Prompt: Determine how many lines below hold the string "repo". Reply with the number alone.

The input:
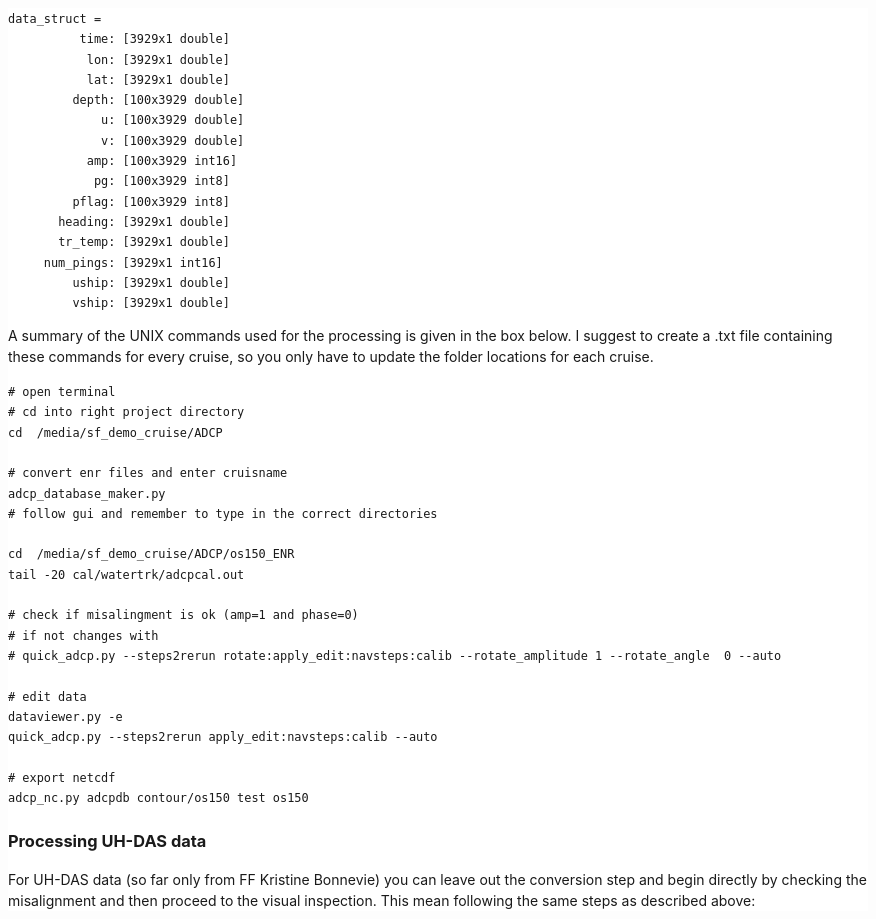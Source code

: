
 ```
data_struct = 
          time: [3929x1 double]
           lon: [3929x1 double]
           lat: [3929x1 double]
         depth: [100x3929 double]
             u: [100x3929 double]
             v: [100x3929 double]
           amp: [100x3929 int16]
            pg: [100x3929 int8]
         pflag: [100x3929 int8]
       heading: [3929x1 double]
       tr_temp: [3929x1 double]
     num_pings: [3929x1 int16]
         uship: [3929x1 double]
         vship: [3929x1 double]
```

A summary of the UNIX commands used for the processing is given in the box below. I suggest to create a .txt file containing these commands for every cruise, so you only have to update the folder locations for each cruise.

```shell
# open terminal
# cd into right project directory
cd  /media/sf_demo_cruise/ADCP

# convert enr files and enter cruisname
adcp_database_maker.py
# follow gui and remember to type in the correct directories

cd  /media/sf_demo_cruise/ADCP/os150_ENR
tail -20 cal/watertrk/adcpcal.out

# check if misalingment is ok (amp=1 and phase=0)
# if not changes with
# quick_adcp.py --steps2rerun rotate:apply_edit:navsteps:calib --rotate_amplitude 1 --rotate_angle  0 --auto

# edit data
dataviewer.py -e
quick_adcp.py --steps2rerun apply_edit:navsteps:calib --auto

# export netcdf
adcp_nc.py adcpdb contour/os150 test os150
```


### Processing UH-DAS data

For UH-DAS data (so far only from FF Kristine Bonnevie) you can leave out the conversion step and begin directly by checking the misalignment and then proceed to the visual inspection. This mean following the same steps as described above: 
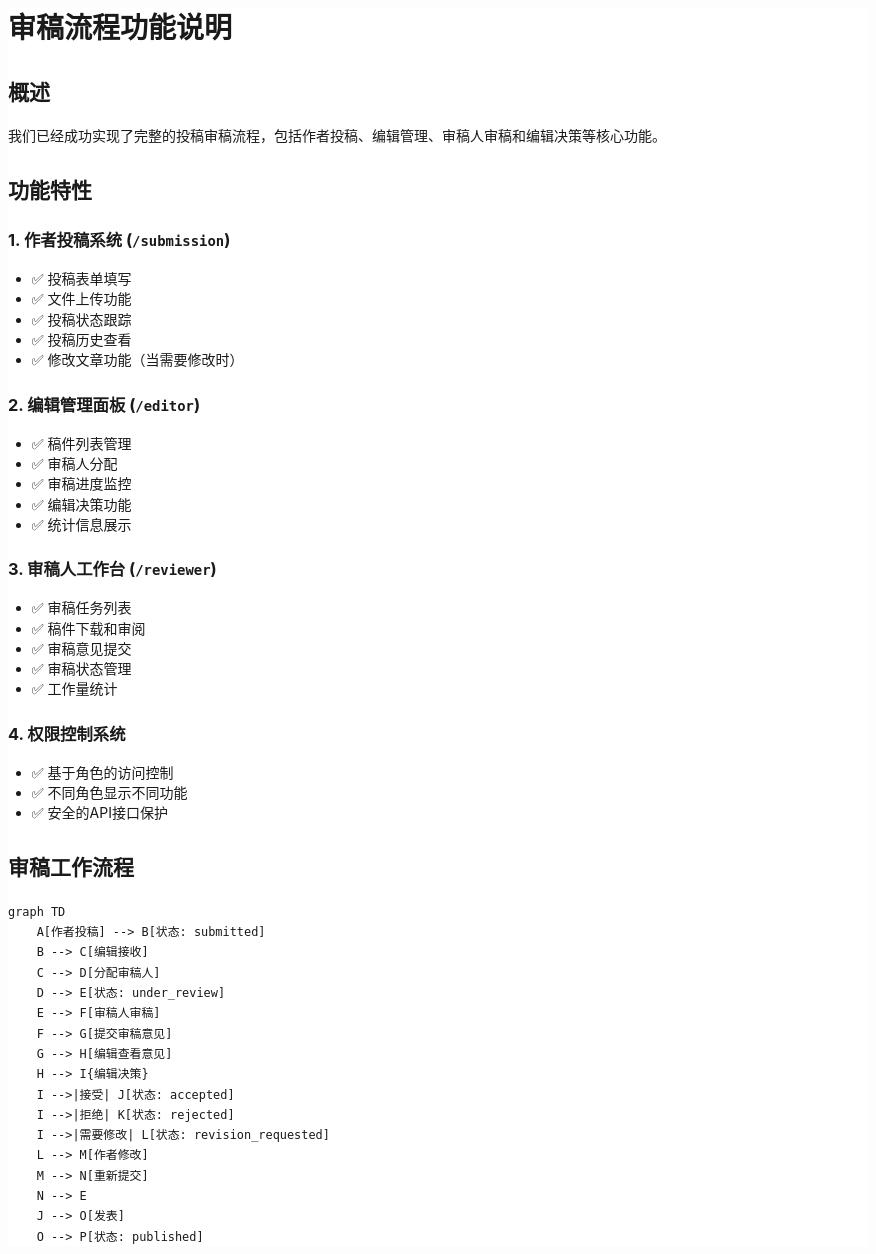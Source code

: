 # 审稿流程功能说明

## 概述

我们已经成功实现了完整的投稿审稿流程，包括作者投稿、编辑管理、审稿人审稿和编辑决策等核心功能。

## 功能特性

### 1. 作者投稿系统 (`/submission`)
- ✅ 投稿表单填写
- ✅ 文件上传功能
- ✅ 投稿状态跟踪
- ✅ 投稿历史查看
- ✅ 修改文章功能（当需要修改时）

### 2. 编辑管理面板 (`/editor`)
- ✅ 稿件列表管理
- ✅ 审稿人分配
- ✅ 审稿进度监控
- ✅ 编辑决策功能
- ✅ 统计信息展示

### 3. 审稿人工作台 (`/reviewer`)
- ✅ 审稿任务列表
- ✅ 稿件下载和审阅
- ✅ 审稿意见提交
- ✅ 审稿状态管理
- ✅ 工作量统计

### 4. 权限控制系统
- ✅ 基于角色的访问控制
- ✅ 不同角色显示不同功能
- ✅ 安全的API接口保护

## 审稿工作流程

```mermaid
graph TD
    A[作者投稿] --> B[状态: submitted]
    B --> C[编辑接收]
    C --> D[分配审稿人]
    D --> E[状态: under_review]
    E --> F[审稿人审稿]
    F --> G[提交审稿意见]
    G --> H[编辑查看意见]
    H --> I{编辑决策}
    I -->|接受| J[状态: accepted]
    I -->|拒绝| K[状态: rejected]
    I -->|需要修改| L[状态: revision_requested]
    L --> M[作者修改]
    M --> N[重新提交]
    N --> E
    J --> O[发表]
    O --> P[状态: published]
```
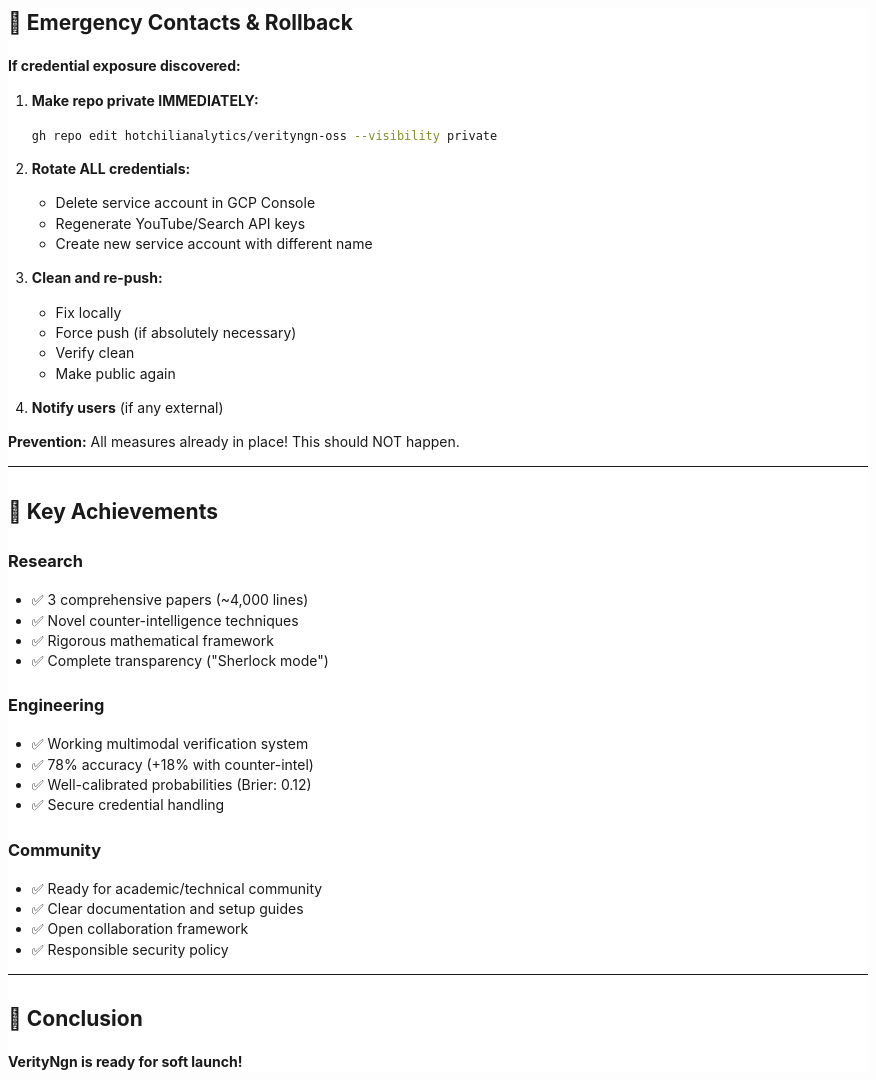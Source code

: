 
## 🚨 Emergency Contacts & Rollback

**If credential exposure discovered:**

1. **Make repo private IMMEDIATELY:**
   ```bash
   gh repo edit hotchilianalytics/verityngn-oss --visibility private
   ```

2. **Rotate ALL credentials:**
   - Delete service account in GCP Console
   - Regenerate YouTube/Search API keys
   - Create new service account with different name

3. **Clean and re-push:**
   - Fix locally
   - Force push (if absolutely necessary)
   - Verify clean
   - Make public again

4. **Notify users** (if any external)

**Prevention:** All measures already in place! This should NOT happen.

---

## 💎 Key Achievements

### Research
- ✅ 3 comprehensive papers (~4,000 lines)
- ✅ Novel counter-intelligence techniques
- ✅ Rigorous mathematical framework
- ✅ Complete transparency ("Sherlock mode")

### Engineering
- ✅ Working multimodal verification system
- ✅ 78% accuracy (+18% with counter-intel)
- ✅ Well-calibrated probabilities (Brier: 0.12)
- ✅ Secure credential handling

### Community
- ✅ Ready for academic/technical community
- ✅ Clear documentation and setup guides
- ✅ Open collaboration framework
- ✅ Responsible security policy

---

## 🎊 Conclusion

**VerityNgn is ready for soft launch!**
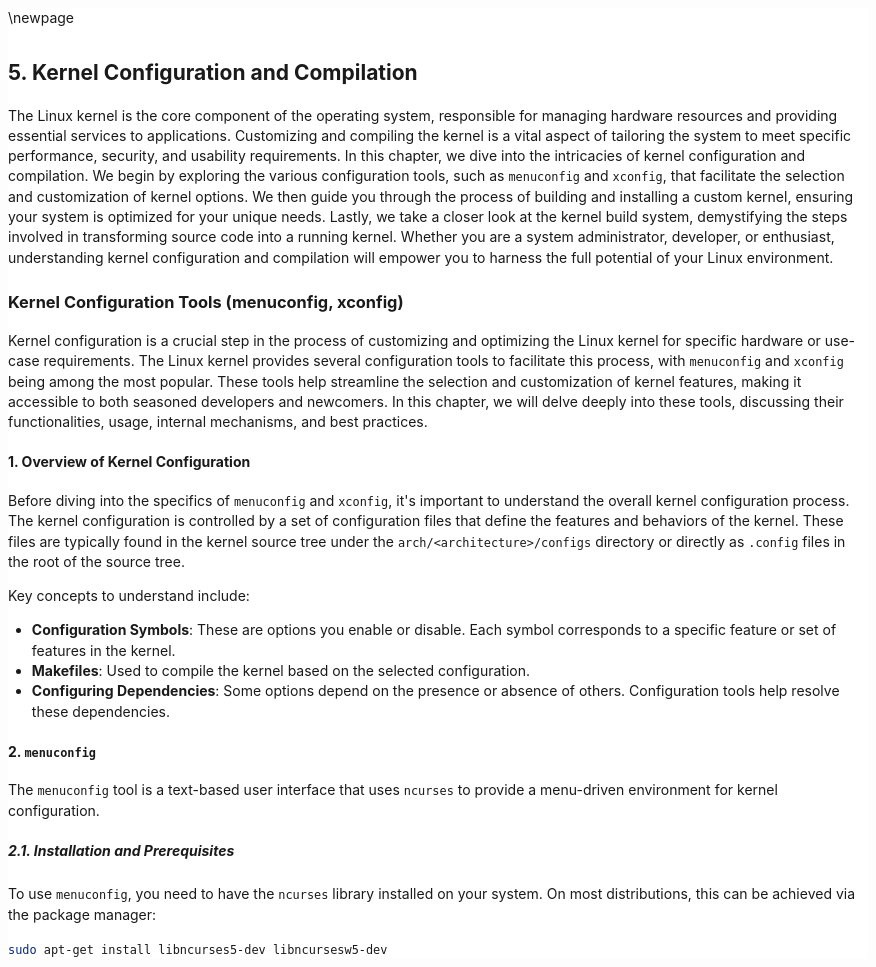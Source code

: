 \newpage

## 5. Kernel Configuration and Compilation

The Linux kernel is the core component of the operating system, responsible for managing hardware resources and providing essential services to applications. Customizing and compiling the kernel is a vital aspect of tailoring the system to meet specific performance, security, and usability requirements. In this chapter, we dive into the intricacies of kernel configuration and compilation. We begin by exploring the various configuration tools, such as `menuconfig` and `xconfig`, that facilitate the selection and customization of kernel options. We then guide you through the process of building and installing a custom kernel, ensuring your system is optimized for your unique needs. Lastly, we take a closer look at the kernel build system, demystifying the steps involved in transforming source code into a running kernel. Whether you are a system administrator, developer, or enthusiast, understanding kernel configuration and compilation will empower you to harness the full potential of your Linux environment.

### Kernel Configuration Tools (menuconfig, xconfig)

Kernel configuration is a crucial step in the process of customizing and optimizing the Linux kernel for specific hardware or use-case requirements. The Linux kernel provides several configuration tools to facilitate this process, with `menuconfig` and `xconfig` being among the most popular. These tools help streamline the selection and customization of kernel features, making it accessible to both seasoned developers and newcomers. In this chapter, we will delve deeply into these tools, discussing their functionalities, usage, internal mechanisms, and best practices.

#### 1. Overview of Kernel Configuration

Before diving into the specifics of `menuconfig` and `xconfig`, it's important to understand the overall kernel configuration process. The kernel configuration is controlled by a set of configuration files that define the features and behaviors of the kernel. These files are typically found in the kernel source tree under the `arch/<architecture>/configs` directory or directly as `.config` files in the root of the source tree.

Key concepts to understand include:

- **Configuration Symbols**: These are options you enable or disable. Each symbol corresponds to a specific feature or set of features in the kernel.
- **Makefiles**: Used to compile the kernel based on the selected configuration.
- **Configuring Dependencies**: Some options depend on the presence or absence of others. Configuration tools help resolve these dependencies.

#### 2. `menuconfig`

The `menuconfig` tool is a text-based user interface that uses `ncurses` to provide a menu-driven environment for kernel configuration.

##### 2.1. Installation and Prerequisites

To use `menuconfig`, you need to have the `ncurses` library installed on your system. On most distributions, this can be achieved via the package manager:

```bash
sudo apt-get install libncurses5-dev libncursesw5-dev
```
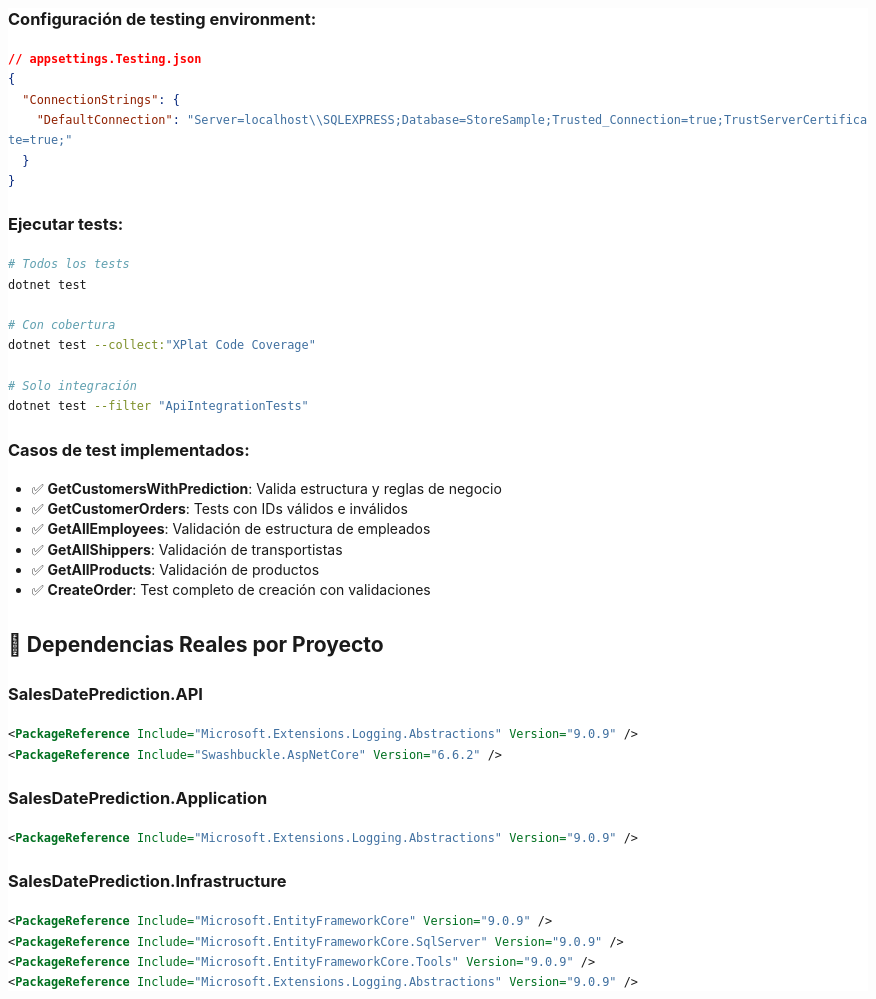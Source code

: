 ### Configuración de testing environment:
```json
// appsettings.Testing.json
{
  "ConnectionStrings": {
    "DefaultConnection": "Server=localhost\\SQLEXPRESS;Database=StoreSample;Trusted_Connection=true;TrustServerCertificate=true;"
  }
}
```

### Ejecutar tests:
```bash
# Todos los tests
dotnet test

# Con cobertura
dotnet test --collect:"XPlat Code Coverage"

# Solo integración
dotnet test --filter "ApiIntegrationTests"
```

### Casos de test implementados:
- ✅ **GetCustomersWithPrediction**: Valida estructura y reglas de negocio
- ✅ **GetCustomerOrders**: Tests con IDs válidos e inválidos
- ✅ **GetAllEmployees**: Validación de estructura de empleados
- ✅ **GetAllShippers**: Validación de transportistas
- ✅ **GetAllProducts**: Validación de productos
- ✅ **CreateOrder**: Test completo de creación con validaciones

## 🔧 Dependencias Reales por Proyecto

### SalesDatePrediction.API
```xml
<PackageReference Include="Microsoft.Extensions.Logging.Abstractions" Version="9.0.9" />
<PackageReference Include="Swashbuckle.AspNetCore" Version="6.6.2" />
```

### SalesDatePrediction.Application
```xml
<PackageReference Include="Microsoft.Extensions.Logging.Abstractions" Version="9.0.9" />
```

### SalesDatePrediction.Infrastructure
```xml
<PackageReference Include="Microsoft.EntityFrameworkCore" Version="9.0.9" />
<PackageReference Include="Microsoft.EntityFrameworkCore.SqlServer" Version="9.0.9" />
<PackageReference Include="Microsoft.EntityFrameworkCore.Tools" Version="9.0.9" />
<PackageReference Include="Microsoft.Extensions.Logging.Abstractions" Version="9.0.9" />
```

Your response: 2